A number of Russian generals have been killed during the 2022 Russian invasion of Ukraine. As of 11 July 2022, Ukrainian sources claimed that 14 Russian generals had been killed during the invasion. Although some claims were rebutted, the loss of even two general officers is rare. The scale of these losses is unprecedented since World War II. This has been attributed to Russian senior commanders going to the field to  address "difficulties in command and control" and "faltering Russian performance on the front line", insecure communication by Russian forces, and United States military intelligence that allowed the Ukrainians to target Russian officers.

List 
Russia has confirmed the death of four generals. Ukraine has claimed the deaths of four additional generals which Russia has neither confirmed nor denied.

On 23 April 2022, Ukraine's Ministry of Defence claimed a strike on a Russian 49th Combined Arms Army command post in Kherson Oblast killed two generals and critically injured one. The names of the two generals were not released at the time of the report.

Rebutted reports
The reported deaths of four Russian generals have been rebutted.

General-Major Artem Nasbulin, listed as Commander, 22nd Army Corps, was reported by Odesa Oblast representative Serhiy Bratchuk as killed, along with 3 officers and over 140 others, following a Ukrainian strike on a Russian command post in Tavriisk, Kherson Oblast, on 12 July 2022. However, The Moscow Times could not find any evidence supporting Nasbulin's existence.

Analysis 

Analysts at the Jerusalem Institute for Security and Strategy and the French Institute of International Relations found that the number of Russian generals killed during the 2022 Russian invasion of Ukraine suggests that poor morale among Russian forces and a slow advance into Ukraine forced high-ranking officers to put themselves at risk in an effort to achieve military objectives. UK intelligence attributed the deaths of senior commanders to their going to the field to personally lead operations to address "difficulties in command and control" and "faltering Russian performance on the front line." Western governments say at least ten Russian generals have been killed, which they attribute to major strategic errors.

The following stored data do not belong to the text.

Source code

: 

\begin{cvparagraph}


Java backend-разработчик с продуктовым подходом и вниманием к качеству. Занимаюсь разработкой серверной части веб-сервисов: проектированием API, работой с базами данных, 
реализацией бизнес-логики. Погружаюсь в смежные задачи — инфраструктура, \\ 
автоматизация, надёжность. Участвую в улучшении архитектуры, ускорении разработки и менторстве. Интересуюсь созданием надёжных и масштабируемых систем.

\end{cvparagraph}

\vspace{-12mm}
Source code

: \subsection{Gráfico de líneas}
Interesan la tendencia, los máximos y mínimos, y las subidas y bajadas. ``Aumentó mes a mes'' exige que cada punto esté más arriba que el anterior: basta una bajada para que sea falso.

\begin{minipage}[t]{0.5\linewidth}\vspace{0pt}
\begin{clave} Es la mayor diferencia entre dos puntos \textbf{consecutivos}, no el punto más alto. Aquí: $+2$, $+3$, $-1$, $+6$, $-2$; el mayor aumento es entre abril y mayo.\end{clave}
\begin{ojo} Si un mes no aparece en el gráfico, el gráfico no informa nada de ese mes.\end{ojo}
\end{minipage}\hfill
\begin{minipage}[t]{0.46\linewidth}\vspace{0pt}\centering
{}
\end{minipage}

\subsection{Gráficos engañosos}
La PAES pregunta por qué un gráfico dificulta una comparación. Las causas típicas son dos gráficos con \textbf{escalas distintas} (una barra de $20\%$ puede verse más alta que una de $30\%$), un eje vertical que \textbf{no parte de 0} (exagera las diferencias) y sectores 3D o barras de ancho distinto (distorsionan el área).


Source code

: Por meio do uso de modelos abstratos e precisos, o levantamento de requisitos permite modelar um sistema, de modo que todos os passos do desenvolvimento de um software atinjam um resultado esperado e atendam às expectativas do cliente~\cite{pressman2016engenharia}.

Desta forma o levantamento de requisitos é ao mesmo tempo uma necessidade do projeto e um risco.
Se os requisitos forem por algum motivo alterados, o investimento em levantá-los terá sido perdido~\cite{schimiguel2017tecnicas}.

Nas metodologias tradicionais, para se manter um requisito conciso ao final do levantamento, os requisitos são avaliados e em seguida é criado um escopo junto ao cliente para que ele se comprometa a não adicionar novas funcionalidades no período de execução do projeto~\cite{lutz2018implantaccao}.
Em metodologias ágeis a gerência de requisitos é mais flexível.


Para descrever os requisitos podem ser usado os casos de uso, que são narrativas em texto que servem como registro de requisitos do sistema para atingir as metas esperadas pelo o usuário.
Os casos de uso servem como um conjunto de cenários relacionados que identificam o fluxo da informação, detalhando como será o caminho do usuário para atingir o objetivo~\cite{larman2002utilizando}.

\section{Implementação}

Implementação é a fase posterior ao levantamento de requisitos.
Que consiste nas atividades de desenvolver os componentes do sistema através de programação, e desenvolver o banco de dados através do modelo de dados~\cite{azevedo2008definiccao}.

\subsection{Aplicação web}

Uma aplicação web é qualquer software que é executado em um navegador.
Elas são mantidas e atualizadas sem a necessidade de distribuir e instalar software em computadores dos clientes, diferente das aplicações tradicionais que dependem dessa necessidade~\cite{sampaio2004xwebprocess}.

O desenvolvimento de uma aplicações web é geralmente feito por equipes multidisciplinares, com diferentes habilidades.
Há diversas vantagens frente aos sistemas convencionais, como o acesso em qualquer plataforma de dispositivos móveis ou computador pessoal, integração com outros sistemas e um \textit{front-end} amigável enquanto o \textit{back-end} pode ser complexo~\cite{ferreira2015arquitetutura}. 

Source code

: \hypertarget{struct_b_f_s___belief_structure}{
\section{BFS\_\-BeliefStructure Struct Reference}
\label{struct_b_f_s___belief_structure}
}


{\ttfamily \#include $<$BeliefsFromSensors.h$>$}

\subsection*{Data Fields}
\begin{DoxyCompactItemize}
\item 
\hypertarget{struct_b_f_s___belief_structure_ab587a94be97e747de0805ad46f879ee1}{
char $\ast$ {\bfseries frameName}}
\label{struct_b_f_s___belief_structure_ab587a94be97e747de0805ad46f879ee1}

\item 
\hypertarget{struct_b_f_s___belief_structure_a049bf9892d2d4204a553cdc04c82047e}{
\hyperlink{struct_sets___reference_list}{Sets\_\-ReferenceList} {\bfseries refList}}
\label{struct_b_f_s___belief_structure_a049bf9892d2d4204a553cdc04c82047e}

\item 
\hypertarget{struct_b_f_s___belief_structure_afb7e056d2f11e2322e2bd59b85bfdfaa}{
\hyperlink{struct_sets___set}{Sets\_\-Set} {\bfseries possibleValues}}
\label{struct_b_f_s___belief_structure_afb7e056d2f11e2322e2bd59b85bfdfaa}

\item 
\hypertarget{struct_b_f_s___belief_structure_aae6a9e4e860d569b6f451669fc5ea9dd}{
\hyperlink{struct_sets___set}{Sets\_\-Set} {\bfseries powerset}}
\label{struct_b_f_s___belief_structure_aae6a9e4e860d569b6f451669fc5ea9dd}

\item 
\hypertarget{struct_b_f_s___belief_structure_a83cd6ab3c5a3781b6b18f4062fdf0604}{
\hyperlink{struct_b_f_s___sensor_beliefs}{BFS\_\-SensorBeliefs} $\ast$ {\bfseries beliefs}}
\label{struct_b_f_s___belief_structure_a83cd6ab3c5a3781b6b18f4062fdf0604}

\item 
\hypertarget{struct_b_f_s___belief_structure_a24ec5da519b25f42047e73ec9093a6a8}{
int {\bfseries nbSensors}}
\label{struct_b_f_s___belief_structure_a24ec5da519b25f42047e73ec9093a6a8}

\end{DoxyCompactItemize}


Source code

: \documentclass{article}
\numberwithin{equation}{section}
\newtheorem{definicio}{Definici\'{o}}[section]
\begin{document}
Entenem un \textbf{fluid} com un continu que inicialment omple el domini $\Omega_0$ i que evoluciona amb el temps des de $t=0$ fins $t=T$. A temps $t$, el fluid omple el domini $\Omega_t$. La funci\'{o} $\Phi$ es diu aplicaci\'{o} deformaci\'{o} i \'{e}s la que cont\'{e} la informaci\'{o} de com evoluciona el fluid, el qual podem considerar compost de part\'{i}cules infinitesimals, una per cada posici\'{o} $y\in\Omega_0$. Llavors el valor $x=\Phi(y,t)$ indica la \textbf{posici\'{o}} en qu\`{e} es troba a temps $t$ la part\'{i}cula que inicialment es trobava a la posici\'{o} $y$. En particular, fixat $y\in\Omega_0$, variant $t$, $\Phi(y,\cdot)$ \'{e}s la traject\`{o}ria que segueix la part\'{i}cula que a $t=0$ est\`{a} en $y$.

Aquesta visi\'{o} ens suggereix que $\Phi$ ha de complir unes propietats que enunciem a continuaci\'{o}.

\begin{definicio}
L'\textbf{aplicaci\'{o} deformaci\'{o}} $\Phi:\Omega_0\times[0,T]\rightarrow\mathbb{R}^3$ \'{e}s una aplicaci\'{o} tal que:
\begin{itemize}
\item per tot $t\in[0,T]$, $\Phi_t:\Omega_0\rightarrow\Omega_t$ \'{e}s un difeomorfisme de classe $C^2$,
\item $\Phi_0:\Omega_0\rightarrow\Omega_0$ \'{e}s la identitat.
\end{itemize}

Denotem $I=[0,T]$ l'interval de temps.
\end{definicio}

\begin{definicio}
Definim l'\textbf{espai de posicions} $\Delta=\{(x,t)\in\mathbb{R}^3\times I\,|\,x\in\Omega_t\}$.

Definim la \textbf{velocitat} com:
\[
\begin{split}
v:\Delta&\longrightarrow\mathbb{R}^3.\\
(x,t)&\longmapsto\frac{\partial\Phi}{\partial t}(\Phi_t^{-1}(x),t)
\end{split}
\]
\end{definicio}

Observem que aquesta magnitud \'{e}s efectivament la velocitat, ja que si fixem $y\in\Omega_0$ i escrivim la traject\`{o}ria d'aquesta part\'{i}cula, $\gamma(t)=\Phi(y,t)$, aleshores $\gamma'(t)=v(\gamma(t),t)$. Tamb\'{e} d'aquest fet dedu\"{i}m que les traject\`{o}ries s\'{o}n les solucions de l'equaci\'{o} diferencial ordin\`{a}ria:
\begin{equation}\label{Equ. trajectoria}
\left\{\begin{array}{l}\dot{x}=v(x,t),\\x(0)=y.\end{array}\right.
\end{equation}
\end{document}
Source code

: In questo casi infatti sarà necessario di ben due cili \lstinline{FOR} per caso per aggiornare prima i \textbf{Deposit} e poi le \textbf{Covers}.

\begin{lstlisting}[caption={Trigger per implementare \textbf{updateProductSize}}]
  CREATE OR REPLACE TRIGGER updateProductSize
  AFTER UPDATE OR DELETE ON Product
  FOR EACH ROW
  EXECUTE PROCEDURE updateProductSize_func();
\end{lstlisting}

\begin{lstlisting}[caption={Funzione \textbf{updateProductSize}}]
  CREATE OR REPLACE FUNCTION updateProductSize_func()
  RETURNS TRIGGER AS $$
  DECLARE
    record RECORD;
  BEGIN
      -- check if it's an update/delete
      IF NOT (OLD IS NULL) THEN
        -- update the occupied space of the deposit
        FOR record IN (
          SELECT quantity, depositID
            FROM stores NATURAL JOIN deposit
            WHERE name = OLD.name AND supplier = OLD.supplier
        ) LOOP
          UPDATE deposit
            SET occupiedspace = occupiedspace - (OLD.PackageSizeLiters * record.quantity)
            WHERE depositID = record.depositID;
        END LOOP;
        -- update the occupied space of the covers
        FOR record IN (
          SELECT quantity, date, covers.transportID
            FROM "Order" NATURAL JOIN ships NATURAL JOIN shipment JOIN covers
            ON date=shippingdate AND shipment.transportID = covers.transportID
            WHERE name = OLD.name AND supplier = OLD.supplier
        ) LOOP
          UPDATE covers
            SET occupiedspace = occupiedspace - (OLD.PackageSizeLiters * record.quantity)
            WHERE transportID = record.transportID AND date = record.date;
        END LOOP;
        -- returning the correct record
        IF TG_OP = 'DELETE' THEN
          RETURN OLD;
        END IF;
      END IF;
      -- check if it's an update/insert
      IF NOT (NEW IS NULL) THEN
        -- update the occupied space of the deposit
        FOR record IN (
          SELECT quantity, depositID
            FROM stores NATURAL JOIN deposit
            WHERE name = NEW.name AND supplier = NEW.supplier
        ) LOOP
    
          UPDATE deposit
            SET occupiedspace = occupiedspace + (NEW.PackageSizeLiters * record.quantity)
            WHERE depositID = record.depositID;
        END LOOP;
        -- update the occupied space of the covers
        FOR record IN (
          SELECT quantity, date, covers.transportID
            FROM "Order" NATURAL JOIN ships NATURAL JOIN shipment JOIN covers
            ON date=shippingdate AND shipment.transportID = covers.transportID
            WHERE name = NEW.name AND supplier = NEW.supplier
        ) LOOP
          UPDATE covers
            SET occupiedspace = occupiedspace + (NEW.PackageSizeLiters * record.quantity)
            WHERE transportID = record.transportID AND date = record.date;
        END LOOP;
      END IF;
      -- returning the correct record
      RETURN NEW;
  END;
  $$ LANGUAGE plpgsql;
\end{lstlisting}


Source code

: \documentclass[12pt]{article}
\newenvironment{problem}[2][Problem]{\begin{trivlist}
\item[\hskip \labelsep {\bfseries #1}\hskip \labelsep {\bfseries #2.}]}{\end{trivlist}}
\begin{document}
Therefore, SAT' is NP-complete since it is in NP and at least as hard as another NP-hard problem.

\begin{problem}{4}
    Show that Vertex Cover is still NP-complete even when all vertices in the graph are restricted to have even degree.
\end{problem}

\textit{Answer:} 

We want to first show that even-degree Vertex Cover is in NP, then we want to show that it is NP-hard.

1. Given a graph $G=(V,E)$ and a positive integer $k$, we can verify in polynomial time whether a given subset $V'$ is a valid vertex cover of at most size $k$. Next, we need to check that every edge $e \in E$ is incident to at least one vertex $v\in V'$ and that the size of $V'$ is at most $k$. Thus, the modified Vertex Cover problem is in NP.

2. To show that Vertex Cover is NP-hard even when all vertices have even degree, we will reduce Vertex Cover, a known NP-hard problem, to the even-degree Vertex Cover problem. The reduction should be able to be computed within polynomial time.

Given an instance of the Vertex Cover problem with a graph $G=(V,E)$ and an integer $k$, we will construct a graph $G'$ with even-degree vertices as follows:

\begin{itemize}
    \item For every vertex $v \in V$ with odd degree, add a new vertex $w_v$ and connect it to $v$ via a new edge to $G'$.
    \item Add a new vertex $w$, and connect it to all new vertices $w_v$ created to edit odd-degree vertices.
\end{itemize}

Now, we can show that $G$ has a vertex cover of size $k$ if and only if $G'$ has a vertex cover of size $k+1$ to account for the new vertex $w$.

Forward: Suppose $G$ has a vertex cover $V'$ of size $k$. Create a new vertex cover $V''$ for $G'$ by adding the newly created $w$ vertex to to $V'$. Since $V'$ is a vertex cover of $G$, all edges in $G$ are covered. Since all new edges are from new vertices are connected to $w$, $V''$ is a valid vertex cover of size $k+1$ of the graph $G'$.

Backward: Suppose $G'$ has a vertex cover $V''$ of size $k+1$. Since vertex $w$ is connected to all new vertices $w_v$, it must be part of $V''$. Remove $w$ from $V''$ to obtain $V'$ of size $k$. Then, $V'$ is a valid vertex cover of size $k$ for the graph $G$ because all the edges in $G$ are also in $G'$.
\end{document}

The Japanese government estimates that 20 Russian generals have been killed in the war, based on intelligence gathered by Japan in cooperation with the United States and Europe; retired general , former chief of staff of the Japan Ground Self-Defense Force, described the tally as "unbelievably high".

In addition to these flag officers, many other senior officers have been killed by Ukrainian forces; on 23 March, Ukrainian official Mykhailo Podoliak stated that their forces had killed "dozens of colonels and other officers". That day, The Times counted five Russian colonels killed in Ukraine so far. On 11 May, The Independent reported a total of 42 colonels allegedly killed. By the end of April, at least 317 Russian officers had been killed, a third of them majors, lieutenant colonels, and colonels. A Ukrainian official told The Wall Street Journal that a unit of Ukrainian military intelligence was collecting information on the positions of Russian officers, including generals, artillery commanders, and pilots.  High-ranking casualties in the Russian Navy include Captain 1st Rank Andrei Paliy,  deputy commander of the Black Sea Fleet.  Anton Kurpin, the commander of the Russian cruiser Moskva, has also been reported as killed, although Russia has not confirmed this.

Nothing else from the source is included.